Seriously, what can the Biebster not do?

Sell magazines, apparently. You'd think that all those screaming fans would have any magazine flaunting his adorable mug flying off the stands like hotcakes. But that's so not the case. And we hate to break it to you, Beliebers, but it appears your pint-sized idol has found his Achilles heel:

RELATED: Justin Bieber Gets Knocked Down at Macy's

It's time to face the music: Justin's baby face and trademark ‘do don't lead to epic magazine sales. In fact, sales are bad...like, really bad.

A kiss-adorned Biebs graced the February issue of glossy rag Vanity Fair and the headline boasted, "Is this the adorable, inescapable face of 2011?" Well, as adorable and inescapable as the Biebster may be, the public's wallets did not agree.

With only 246,000 copies of his glossy puss sold, J.B.'s Vanity Fair cover is about to be crowned the worst-selling issue the swanky mag has had in the past 12 years. Ouch! The previous holder of this not-so-prestigious title was Will Smith way back in 1999.

Guess Justin is exactly "like a little Will Smith." In all the wrong ways, that is.

But is this Vanity Fair snafu all just a poor editorial decision?

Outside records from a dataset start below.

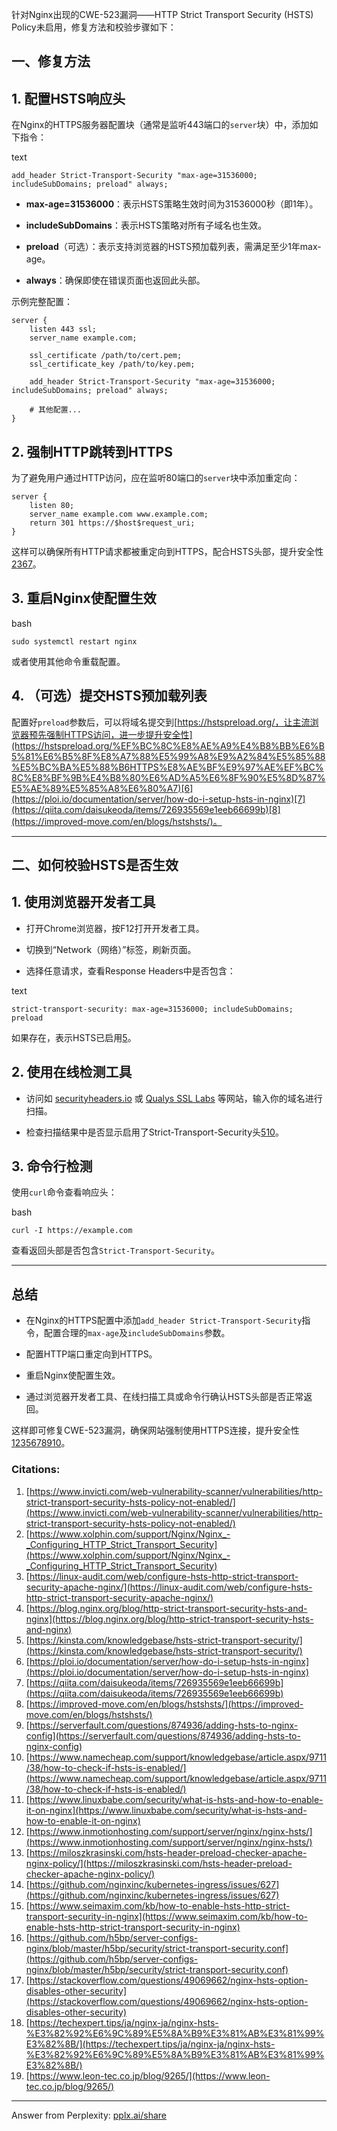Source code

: 针对Nginx出现的CWE-523漏洞——HTTP Strict Transport Security (HSTS) Policy未启用，修复方法和校验步骤如下：

## 一、修复方法

## 1. 配置HSTS响应头

在Nginx的HTTPS服务器配置块（通常是监听443端口的`server`块）中，添加如下指令：

text

`add_header Strict-Transport-Security "max-age=31536000; includeSubDomains; preload" always;`

- **max-age=31536000**：表示HSTS策略生效时间为31536000秒（即1年）。
    
- **includeSubDomains**：表示HSTS策略对所有子域名也生效。
    
- **preload**（可选）：表示支持浏览器的HSTS预加载列表，需满足至少1年max-age。
    
- **always**：确保即使在错误页面也返回此头部。
    

示例完整配置：

```nginx
server {
    listen 443 ssl;
    server_name example.com;

    ssl_certificate /path/to/cert.pem;
    ssl_certificate_key /path/to/key.pem;

    add_header Strict-Transport-Security "max-age=31536000; includeSubDomains; preload" always;

    # 其他配置...
}

```
## 2. 强制HTTP跳转到HTTPS

为了避免用户通过HTTP访问，应在监听80端口的`server`块中添加重定向：

```nginx
server {
    listen 80;
    server_name example.com www.example.com;
    return 301 https://$host$request_uri;
}
```

这样可以确保所有HTTP请求都被重定向到HTTPS，配合HSTS头部，提升安全性[2](https://www.xolphin.com/support/Nginx/Nginx_-_Configuring_HTTP_Strict_Transport_Security)[3](https://linux-audit.com/web/configure-hsts-http-strict-transport-security-apache-nginx/)[6](https://ploi.io/documentation/server/how-do-i-setup-hsts-in-nginx)[7](https://qiita.com/daisukeoda/items/726935569e1eeb66699b)。

## 3. 重启Nginx使配置生效

bash

`sudo systemctl restart nginx`

或者使用其他命令重载配置。

## 4. （可选）提交HSTS预加载列表

配置好`preload`参数后，可以将域名提交到[https://hstspreload.org/，让主流浏览器预先强制HTTPS访问，进一步提升安全性](https://hstspreload.org/%EF%BC%8C%E8%AE%A9%E4%B8%BB%E6%B5%81%E6%B5%8F%E8%A7%88%E5%99%A8%E9%A2%84%E5%85%88%E5%BC%BA%E5%88%B6HTTPS%E8%AE%BF%E9%97%AE%EF%BC%8C%E8%BF%9B%E4%B8%80%E6%AD%A5%E6%8F%90%E5%8D%87%E5%AE%89%E5%85%A8%E6%80%A7)[6](https://ploi.io/documentation/server/how-do-i-setup-hsts-in-nginx)[7](https://qiita.com/daisukeoda/items/726935569e1eeb66699b)[8](https://improved-move.com/en/blogs/hstshsts/)。

---

## 二、如何校验HSTS是否生效

## 1. 使用浏览器开发者工具

- 打开Chrome浏览器，按F12打开开发者工具。
    
- 切换到“Network（网络）”标签，刷新页面。
    
- 选择任意请求，查看Response Headers中是否包含：
    

text

`strict-transport-security: max-age=31536000; includeSubDomains; preload`

如果存在，表示HSTS已启用[5](https://kinsta.com/knowledgebase/hsts-strict-transport-security/)。

## 2. 使用在线检测工具

- 访问如 [securityheaders.io](https://securityheaders.io/) 或 [Qualys SSL Labs](https://www.ssllabs.com/ssltest/) 等网站，输入你的域名进行扫描。
    
- 检查扫描结果中是否显示启用了Strict-Transport-Security头[5](https://kinsta.com/knowledgebase/hsts-strict-transport-security/)[10](https://www.namecheap.com/support/knowledgebase/article.aspx/9711/38/how-to-check-if-hsts-is-enabled/)。
    

## 3. 命令行检测

使用`curl`命令查看响应头：

bash

`curl -I https://example.com`

查看返回头部是否包含`Strict-Transport-Security`。

---

## 总结

- 在Nginx的HTTPS配置中添加`add_header Strict-Transport-Security`指令，配置合理的`max-age`及`includeSubDomains`参数。
    
- 配置HTTP端口重定向到HTTPS。
    
- 重启Nginx使配置生效。
    
- 通过浏览器开发者工具、在线扫描工具或命令行确认HSTS头部是否正常返回。
    

这样即可修复CWE-523漏洞，确保网站强制使用HTTPS连接，提升安全性[1](https://www.invicti.com/web-vulnerability-scanner/vulnerabilities/http-strict-transport-security-hsts-policy-not-enabled/)[2](https://www.xolphin.com/support/Nginx/Nginx_-_Configuring_HTTP_Strict_Transport_Security)[3](https://linux-audit.com/web/configure-hsts-http-strict-transport-security-apache-nginx/)[5](https://kinsta.com/knowledgebase/hsts-strict-transport-security/)[6](https://ploi.io/documentation/server/how-do-i-setup-hsts-in-nginx)[7](https://qiita.com/daisukeoda/items/726935569e1eeb66699b)[8](https://improved-move.com/en/blogs/hstshsts/)[9](https://serverfault.com/questions/874936/adding-hsts-to-nginx-config)[10](https://www.namecheap.com/support/knowledgebase/article.aspx/9711/38/how-to-check-if-hsts-is-enabled/)。

### Citations:

1. [https://www.invicti.com/web-vulnerability-scanner/vulnerabilities/http-strict-transport-security-hsts-policy-not-enabled/](https://www.invicti.com/web-vulnerability-scanner/vulnerabilities/http-strict-transport-security-hsts-policy-not-enabled/)
2. [https://www.xolphin.com/support/Nginx/Nginx_-_Configuring_HTTP_Strict_Transport_Security](https://www.xolphin.com/support/Nginx/Nginx_-_Configuring_HTTP_Strict_Transport_Security)
3. [https://linux-audit.com/web/configure-hsts-http-strict-transport-security-apache-nginx/](https://linux-audit.com/web/configure-hsts-http-strict-transport-security-apache-nginx/)
4. [https://blog.nginx.org/blog/http-strict-transport-security-hsts-and-nginx](https://blog.nginx.org/blog/http-strict-transport-security-hsts-and-nginx)
5. [https://kinsta.com/knowledgebase/hsts-strict-transport-security/](https://kinsta.com/knowledgebase/hsts-strict-transport-security/)
6. [https://ploi.io/documentation/server/how-do-i-setup-hsts-in-nginx](https://ploi.io/documentation/server/how-do-i-setup-hsts-in-nginx)
7. [https://qiita.com/daisukeoda/items/726935569e1eeb66699b](https://qiita.com/daisukeoda/items/726935569e1eeb66699b)
8. [https://improved-move.com/en/blogs/hstshsts/](https://improved-move.com/en/blogs/hstshsts/)
9. [https://serverfault.com/questions/874936/adding-hsts-to-nginx-config](https://serverfault.com/questions/874936/adding-hsts-to-nginx-config)
10. [https://www.namecheap.com/support/knowledgebase/article.aspx/9711/38/how-to-check-if-hsts-is-enabled/](https://www.namecheap.com/support/knowledgebase/article.aspx/9711/38/how-to-check-if-hsts-is-enabled/)
11. [https://www.linuxbabe.com/security/what-is-hsts-and-how-to-enable-it-on-nginx](https://www.linuxbabe.com/security/what-is-hsts-and-how-to-enable-it-on-nginx)
12. [https://www.inmotionhosting.com/support/server/nginx/nginx-hsts/](https://www.inmotionhosting.com/support/server/nginx/nginx-hsts/)
13. [https://miloszkrasinski.com/hsts-header-preload-checker-apache-nginx-policy/](https://miloszkrasinski.com/hsts-header-preload-checker-apache-nginx-policy/)
14. [https://github.com/nginxinc/kubernetes-ingress/issues/627](https://github.com/nginxinc/kubernetes-ingress/issues/627)
15. [https://www.seimaxim.com/kb/how-to-enable-hsts-http-strict-transport-security-in-nginx](https://www.seimaxim.com/kb/how-to-enable-hsts-http-strict-transport-security-in-nginx)
16. [https://github.com/h5bp/server-configs-nginx/blob/master/h5bp/security/strict-transport-security.conf](https://github.com/h5bp/server-configs-nginx/blob/master/h5bp/security/strict-transport-security.conf)
17. [https://stackoverflow.com/questions/49069662/nginx-hsts-option-disables-other-security](https://stackoverflow.com/questions/49069662/nginx-hsts-option-disables-other-security)
18. [https://techexpert.tips/ja/nginx-ja/nginx-hsts-%E3%82%92%E6%9C%89%E5%8A%B9%E3%81%AB%E3%81%99%E3%82%8B/](https://techexpert.tips/ja/nginx-ja/nginx-hsts-%E3%82%92%E6%9C%89%E5%8A%B9%E3%81%AB%E3%81%99%E3%82%8B/)
19. [https://www.leon-tec.co.jp/blog/9265/](https://www.leon-tec.co.jp/blog/9265/)

---

Answer from Perplexity: [pplx.ai/share](pplx.ai/share)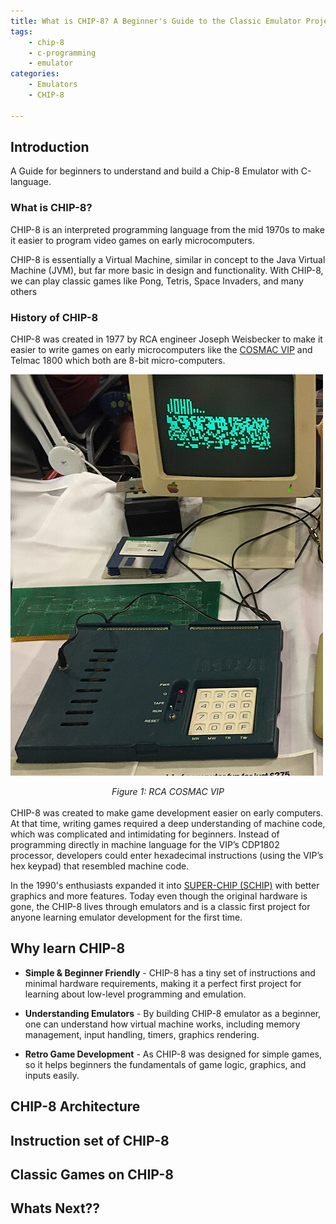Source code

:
 ```yaml
---
title: What is CHIP-8? A Beginner's Guide to the Classic Emulator Project
tags: 
    - chip-8
    - c-programming
    - emulator
categories:
    - Emulators
    - CHIP-8

---
```


## Introduction
A Guide for beginners to understand and build a Chip-8 Emulator with C-language.

### What is CHIP-8?
CHIP-8 is an interpreted programming language from the mid 1970s to make it easier to program video games on early microcomputers. 

CHIP-8 is essentially a Virtual Machine, similar in concept to the Java Virtual Machine (JVM), but far more basic in design and functionality. With CHIP-8, we can play classic games like Pong, Tetris, Space Invaders, and many others

### History of CHIP-8
CHIP-8 was created in 1977 by RCA engineer Joseph Weisbecker to make it easier to write games on early microcomputers like the [COSMAC VIP](https://en.wikipedia.org/wiki/COSMAC_VIP) and Telmac 1800 which both are 8-bit micro-computers.

![COSMAC VIP](../images/chip8-part1/RCA_Cosmac_VIP.jpg)
<center><i>Figure 1: RCA COSMAC VIP</i></center>
<br>
CHIP-8 was created to make game development easier on early computers. At that time, writing games required a deep understanding of machine code, which was complicated and intimidating for beginners. Instead of programming directly in machine language for the VIP’s CDP1802 processor, developers could enter hexadecimal instructions (using the VIP’s hex keypad) that resembled machine code.

In the 1990's enthusiasts expanded it into [SUPER-CHIP (SCHIP)](http://devernay.free.fr/hacks/chip8/schip.txt) with better graphics and more features. Today even though the original hardware is gone, the CHIP-8 lives through emulators and is a classic first project for anyone learning emulator development for the first time.


##  Why learn CHIP-8
- **Simple & Beginner Friendly** - CHIP-8 has a tiny set of instructions and minimal hardware requirements, making it a perfect first project for learning about low-level programming and emulation.

- **Understanding Emulators** - By building CHIP-8 emulator as a beginner, one can understand how virtual machine works, including memory management, input handling, timers, graphics rendering.

- **Retro Game Development** - As CHIP-8 was designed for simple games, so it helps beginners the fundamentals of game logic, graphics, and inputs easily.


## CHIP-8 Architecture




## Instruction set of CHIP-8





## Classic Games on CHIP-8




## Whats Next??



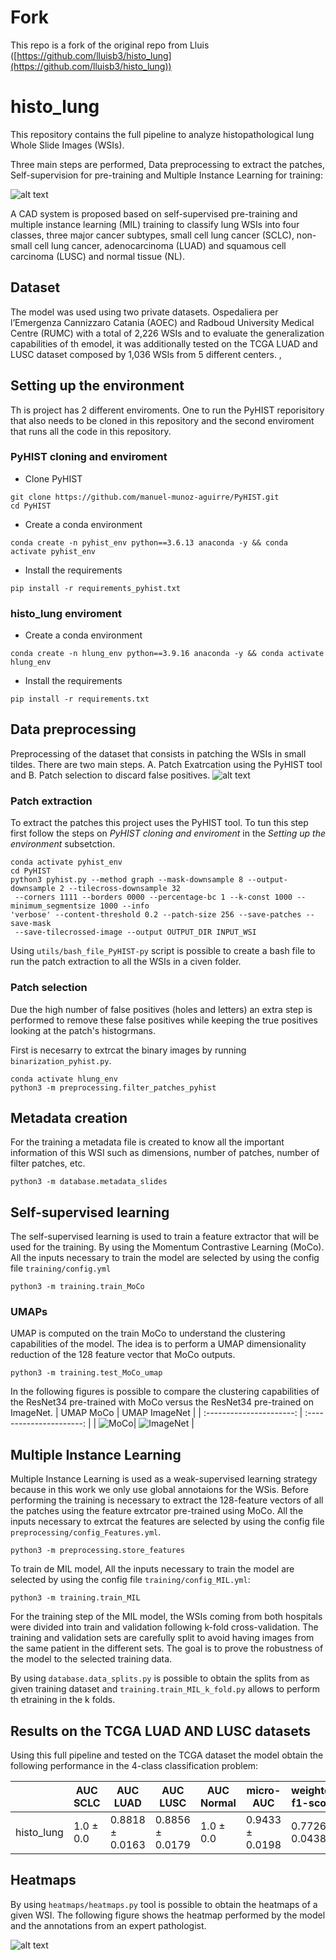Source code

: # Fork
This repo is a fork of the original repo from Lluis ([https://github.com/lluisb3/histo_lung](https://github.com/lluisb3/histo_lung))

# histo_lung
This repository contains the full pipeline to analyze histopathological lung Whole Slide Images
(WSIs).




Three main steps are performed, Data preprocessing to extract the patches,
 Self-supervision for pre-training and Multiple Instance Learning for training:

 ![alt text](figures/pipeline.png "Pipeline")

A CAD system is proposed based on self-supervised pre-training and multiple instance learning
(MIL) training to classify lung WSIs into four classes, three major cancer subtypes, small cell
 lung cancer (SCLC), non-small cell lung cancer, adenocarcinoma (LUAD) and squamous cell carcinoma
 (LUSC) and normal tissue (NL).

## Dataset
The model was used using two private datasets. Ospedaliera per l’Emergenza Cannizzaro Catania (AOEC)
 and Radboud University Medical Centre (RUMC) with a total of 2,226 WSIs and to evaluate the 
 generalization capabilities of th emodel, it was additionally tested on the TCGA LUAD and LUSC
 dataset composed by 1,036 WSIs from 5 different centers.
,
## Setting up the environment
Th is project has 2 different enviroments. One to run the PyHIST reporisitory that also needs to be 
cloned in this repository and the second enviroment that runs all the code in this repository.

### PyHIST cloning and enviroment 
- Clone PyHIST
```
git clone https://github.com/manuel-munoz-aguirre/PyHIST.git
cd PyHIST
```

- Create a conda environment
```
conda create -n pyhist_env python==3.6.13 anaconda -y && conda activate pyhist_env
```
- Install the requirements
```
pip install -r requirements_pyhist.txt
```

### histo_lung enviroment
- Create a conda environment
```
conda create -n hlung_env python==3.9.16 anaconda -y && conda activate hlung_env
```
- Install the requirements
```
pip install -r requirements.txt
```

## Data preprocessing
Preprocessing of the dataset that consists in patching the WSIs in small tildes. There are two main
steps. A. Patch Exatrcation using the PyHIST tool and B. Patch selection to discard false positives.
![alt text](figures/preprocessing.png "Preprocessing")

### Patch extraction
To extract the patches this project uses the PyHIST tool. To tun this step first follow the steps
on *PyHIST cloning and enviroment* in the *Setting up the environment* subsetction. 


```
conda activate pyhist_env
cd PyHIST
python3 pyhist.py --method graph --mask-downsample 8 --output-downsample 2 --tilecross-downsample 32
 --corners 1111 --borders 0000 --percentage-bc 1 --k-const 1000 --minimum_segmentsize 1000 --info
'verbose' --content-threshold 0.2 --patch-size 256 --save-patches --save-mask
 --save-tilecrossed-image --output OUTPUT_DIR INPUT_WSI
```

Using `utils/bash_file_PyHIST-py` script is possible to create a bash file to run the patch
 extraction to all the WSIs in a civen folder.

### Patch selection
Due the high number of false positives (holes and letters) an extra step is performed to remove
these false positives while keeping the true positives looking at the patch's histogrmans.

First is necesarry to extrcat the binary images by running `binarization_pyhist.py`. 
```
conda activate hlung_env
python3 -m preprocessing.filter_patches_pyhist
```

## Metadata creation
For the training a metadata file is created to know all the important information of this WSI such
as dimensions, number of patches, number of filter patches, etc.
```
python3 -m database.metadata_slides
```


## Self-supervised learning
The self-supervised learning is used to train a feature extractor that will be used for the
training. By using the Momentum Contrastive Learning (MoCo). All the inputs necessary to train
the model are selected by using the config file `training/config.yml`
```
python3 -m training.train_MoCo
```

### UMAPs
UMAP is computed on the train MoCo to understand the clustering capabilities of the model. The idea
is to perform a UMAP dimensionality reduction of the 128 feature vector that MoCo outputs. 
```
python3 -m training.test_MoCo_umap
```
In the following figures is possible to compare the clustering capabilities of the ResNet34
pre-trained with MoCo versus the ResNet34 pre-trained on ImageNet.
| UMAP MoCo           | UMAP ImageNet              |
| :----------------------: | :----------------------: |
| ![MoCo](figures/MoCo_resnet34_v2_uMap_similarity_v2.png)| ![ImageNet](figures/ImageNet_uMap_similarity_v2.png)  |
## Multiple Instance Learning
Multiple Instance Learning is used as a weak-supervised learning strategy because in this work we
only use global annotaions for the WSis. Before performing the training is necessary to extract
the 128-feature vectors of all the patches using the feature extrcator pre-trained using MoCo. All
 the inputs necessary to extrcat the features are selected by using the config file 
 `preprocessing/config_Features.yml`.
```
python3 -m preprocessing.store_features
```
To train de MIL model, All the inputs necessary to train the model are selected by using the config
 file `training/config_MIL.yml`:

```
python3 -m training.train_MIL
```

For the training step of the MIL model, the WSIs coming from both hospitals were divided into train
 and validation following k-fold cross-validation. The training and validation sets are carefully
 split to avoid having images from the same patient in the different sets. The goal is to prove
 the robustness of the model to the selected training data.

 By using `database.data_splits.py` is possible to obtain the splits from as given training dataset
 and `training.train_MIL_k_fold.py` allows to perform th etraining in the k folds.

## Results on the TCGA LUAD AND LUSC datasets

Using this full pipeline and tested on the TCGA dataset the model obtain the following performance
in the 4-class classification problem:


 |  | AUC SCLC | AUC LUAD | AUC LUSC | AUC Normal| micro-AUC | weighted f1-score |
 |---------|----------|-------------| ---------|----------|-------------| -------------|
 | histo_lung   | 1.0 ± 0.0 | 0.8818 ± 0.0163 | 0.8856 ± 0.0179 | 1.0 ± 0.0 | 0.9433 ± 0.0198 | 0.7726 ± 0.0438 |


 ## Heatmaps

 By using `heatmaps/heatmaps.py` tool is possible to obtain the heatmaps of a given WSI. The
 following figure shows the heatmap performed by the model and the annotations from an expert 
 pathologist.

![alt text](figures/heatmap_pato.png "Heatmap")
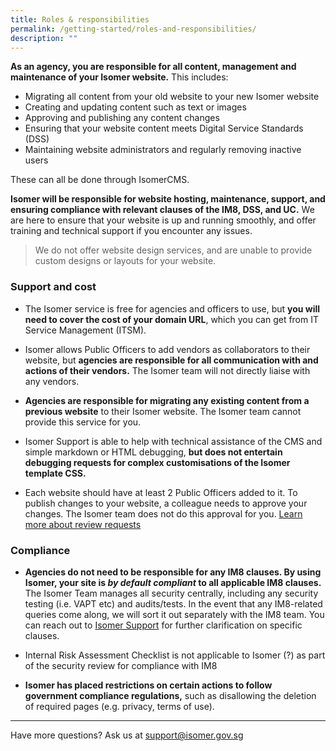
 ```yaml
---
title: Roles & responsibilities
permalink: /getting-started/roles-and-responsibilities/
description: ""
---
```

**As an agency, you are responsible for all content, management and maintenance of your Isomer website.** This includes:

- Migrating all content from your old website to your new Isomer website
- Creating and updating content such as text or images
- Approving and publishing any content changes
- Ensuring that your website content meets Digital Service Standards (DSS)
- Maintaining website administrators and regularly removing inactive users

These can all be done through IsomerCMS.

**Isomer will be responsible for website hosting, maintenance, support, and ensuring compliance with relevant clauses of the IM8, DSS, and UC.** We are here to ensure that your website is up and running smoothly, and offer training and technical support if you encounter any issues.

> We do not offer website design services, and are unable to provide custom designs or layouts for your website.

### Support and cost 
- The Isomer service is free for agencies and officers to use, but **you will need to cover the cost of your domain URL**, which you can get from IT Service Management (ITSM).

- Isomer allows Public Officers to add vendors as collaborators to their website, but **agencies are responsible for all communication with and actions of their vendors.** The Isomer team will not directly liaise with any vendors. 

- **Agencies are responsible for migrating any existing content from a previous website** to their Isomer website. The Isomer team cannot provide this service for you.

- Isomer Support is able to help with technical assistance of the CMS and simple markdown or HTML debugging, **but does not entertain debugging requests for complex customisations of the Isomer template CSS.**

- Each website should have at least 2 Public Officers added to it. To publish changes to your website, a colleague needs to approve your changes. The Isomer team does not do this approval for you. [Learn more about review requests]()


### Compliance
- **Agencies do not need to be responsible for any IM8 clauses. By using Isomer, your site is _by default compliant_ to all applicable IM8 clauses.** The Isomer Team manages all security centrally, including any security testing (i.e. VAPT etc) and audits/tests. In the event that any IM8-related queries come along, we will sort it out separately with the IM8 team. 
You can reach out to [Isomer Support](mailto:%20support@isomer.gov.sg) for further clarification on specific clauses.
- Internal Risk Assessment Checklist is not applicable to Isomer (?) as part of the security review for compliance with IM8

- **Isomer has placed restrictions on certain actions to follow government compliance regulations,** such as disallowing the deletion of required pages (e.g. privacy, terms of use).

---

Have more questions? Ask us at [support@isomer.gov.sg](mailto:%20support@isomer.gov.sg)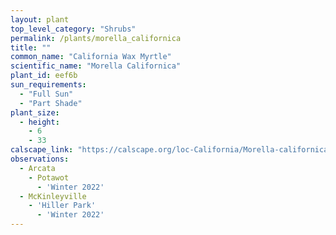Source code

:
 ```yaml
---
layout: plant                                                              
top_level_category: "Shrubs"
permalink: /plants/morella_californica
title: ""
common_name: "California Wax Myrtle" 
scientific_name: "Morella Californica"
plant_id: eef6b
sun_requirements:
  - "Full Sun"
  - "Part Shade"
plant_size:
  - height: 
    - 6
    - 33
calscape_link: "https://calscape.org/loc-California/Morella-californica-(California-Wax-Myrtle)"
observations: 
  - Arcata
    - Potawot
      - 'Winter 2022'
  - McKinleyville
    - 'Hiller Park'
      - 'Winter 2022'
---
```


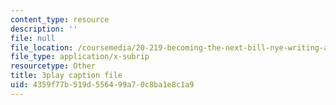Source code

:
 ```yaml
---
content_type: resource
description: ''
file: null
file_location: /coursemedia/20-219-becoming-the-next-bill-nye-writing-and-hosting-the-educational-show-january-iap-2015/4359f77b519d556499a70c8ba1e8c1a9_02NyrrxEGqM.vtt
file_type: application/x-subrip
resourcetype: Other
title: 3play caption file
uid: 4359f77b-519d-5564-99a7-0c8ba1e8c1a9
---
```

Let's be honest, V.F.'s target audience isn't exactly 12-year-old tweeny boppers who spend all day tweeting the boy of their dreams (while also sending a few nasty @replies to GF Selena Gomez). So this had to just be a fluke, right? There's no way Mr. Never Say Never is an editorial dud?

We'd love to say, "Don't stop Beliebing," but the bad new keeps rolling in.

Bieber was featured on the cover of recent issues of Teen Vogue and People, too, both of which have demos that are arguably more in his wheelhouse. And both mags delivered numbers that were sub-par compared to average sales.

So, why does the Biebster‘s boyish appeal not translate to paper?

Now, when we questioned Mr. Bieber's crew about his lack of newsstand success and what this could possibly mean, we were only met with stony silence.

Or is the answer just too obvious—that Vanity Fair writes articles longer than 140 characters?